Когда русский генерал убедился, что его солдаты достаточно взволнованы этим необыкновенным зрелищем, он возвысил голос и заговорил с ними о небе — этой единственной родине, остающейся рабству! И во имя религии равенства он старался побудить этих крепостных рабов защищать имущество и жизнь своих господ; он взывал к их мужеству и старался возбудить их негодование, указывая им на священный образ, укрывшийся в их рядах от святотатственных посягательств. Наполеон, по его словам, — это всемирный деспот, тиран и нарушитель мира, гадина, архибунтовщик, ниспровергающий алтари и оскверняющий святыню, истинный ковчег Господень.
Дальше генерал указывал русским солдатам на их города, обращенные в пепел, напоминал об их женах и детях, говорил об их императоре и кончил призывом к благочестию, патриотизму, ко всем этим примитивным добродетелям грубых народов, находящихся еще во власти ощущений. Но поэтому-то они и являются наиболее опасными солдатами, что рассуждение не отвлекает их от повиновения, а рабство заключает их в узкий круг мыслей, где они вращаются в области лишь небольшого количества ощущений, которые для них являются единственными источниками всех потребностей, желаний и идей.

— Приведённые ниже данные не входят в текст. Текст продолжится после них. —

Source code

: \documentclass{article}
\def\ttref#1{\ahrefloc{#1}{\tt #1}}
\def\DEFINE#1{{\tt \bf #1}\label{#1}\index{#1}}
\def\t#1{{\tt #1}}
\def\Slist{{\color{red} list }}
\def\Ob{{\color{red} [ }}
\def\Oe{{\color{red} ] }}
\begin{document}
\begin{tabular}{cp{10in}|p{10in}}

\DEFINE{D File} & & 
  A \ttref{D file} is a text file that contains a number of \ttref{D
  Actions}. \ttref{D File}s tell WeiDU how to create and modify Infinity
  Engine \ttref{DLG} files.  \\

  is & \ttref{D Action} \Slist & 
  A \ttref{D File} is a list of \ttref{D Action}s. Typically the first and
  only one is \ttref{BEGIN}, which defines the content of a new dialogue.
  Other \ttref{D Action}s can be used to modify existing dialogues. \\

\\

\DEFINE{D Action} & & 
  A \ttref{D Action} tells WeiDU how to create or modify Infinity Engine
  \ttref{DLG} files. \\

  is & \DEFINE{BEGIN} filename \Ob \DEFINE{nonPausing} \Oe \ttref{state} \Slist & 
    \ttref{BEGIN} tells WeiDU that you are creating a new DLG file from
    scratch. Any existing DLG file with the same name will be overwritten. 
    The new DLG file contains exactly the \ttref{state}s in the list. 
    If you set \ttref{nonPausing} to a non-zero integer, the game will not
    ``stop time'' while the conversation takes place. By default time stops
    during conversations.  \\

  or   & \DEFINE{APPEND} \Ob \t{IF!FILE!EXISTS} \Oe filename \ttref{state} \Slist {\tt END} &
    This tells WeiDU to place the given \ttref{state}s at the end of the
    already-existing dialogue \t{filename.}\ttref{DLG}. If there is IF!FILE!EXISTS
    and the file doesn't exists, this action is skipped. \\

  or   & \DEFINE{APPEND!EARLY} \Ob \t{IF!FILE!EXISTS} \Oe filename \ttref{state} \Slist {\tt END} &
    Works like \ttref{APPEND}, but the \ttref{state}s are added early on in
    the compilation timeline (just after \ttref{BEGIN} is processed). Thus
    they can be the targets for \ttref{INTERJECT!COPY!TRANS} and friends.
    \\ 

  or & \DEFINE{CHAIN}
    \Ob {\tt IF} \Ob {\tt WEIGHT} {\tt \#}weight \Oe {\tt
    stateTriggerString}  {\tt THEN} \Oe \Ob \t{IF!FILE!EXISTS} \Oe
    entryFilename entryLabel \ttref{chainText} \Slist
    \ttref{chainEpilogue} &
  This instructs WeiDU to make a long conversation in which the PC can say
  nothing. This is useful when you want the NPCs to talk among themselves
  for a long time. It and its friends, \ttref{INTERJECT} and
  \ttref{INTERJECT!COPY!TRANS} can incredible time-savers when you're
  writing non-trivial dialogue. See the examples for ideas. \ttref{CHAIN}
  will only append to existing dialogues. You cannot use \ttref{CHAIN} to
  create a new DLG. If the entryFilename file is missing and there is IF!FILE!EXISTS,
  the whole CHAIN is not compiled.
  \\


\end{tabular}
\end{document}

Притом же они преисполнены гордости, вследствие отсутствия возможности сравнения, и настолько же легковерны, насколько горды; по невежеству они поклоняются образам и настолько идолопоклонники, насколько могут быть идолопоклонниками христиане, превратившие религию духа, чисто интеллектуальную и нравственную, в физическую и материальную, чтобы сделать ее более доступной своему грубому и недалекому пониманию.
Но как бы то ни было, а это торжественное зрелище, эти речи, увещевания офицеров и благословения священников подействовали. Все, до самого последнего солдата, сочли себя предназначенными самим Богом защищать свою святую землю.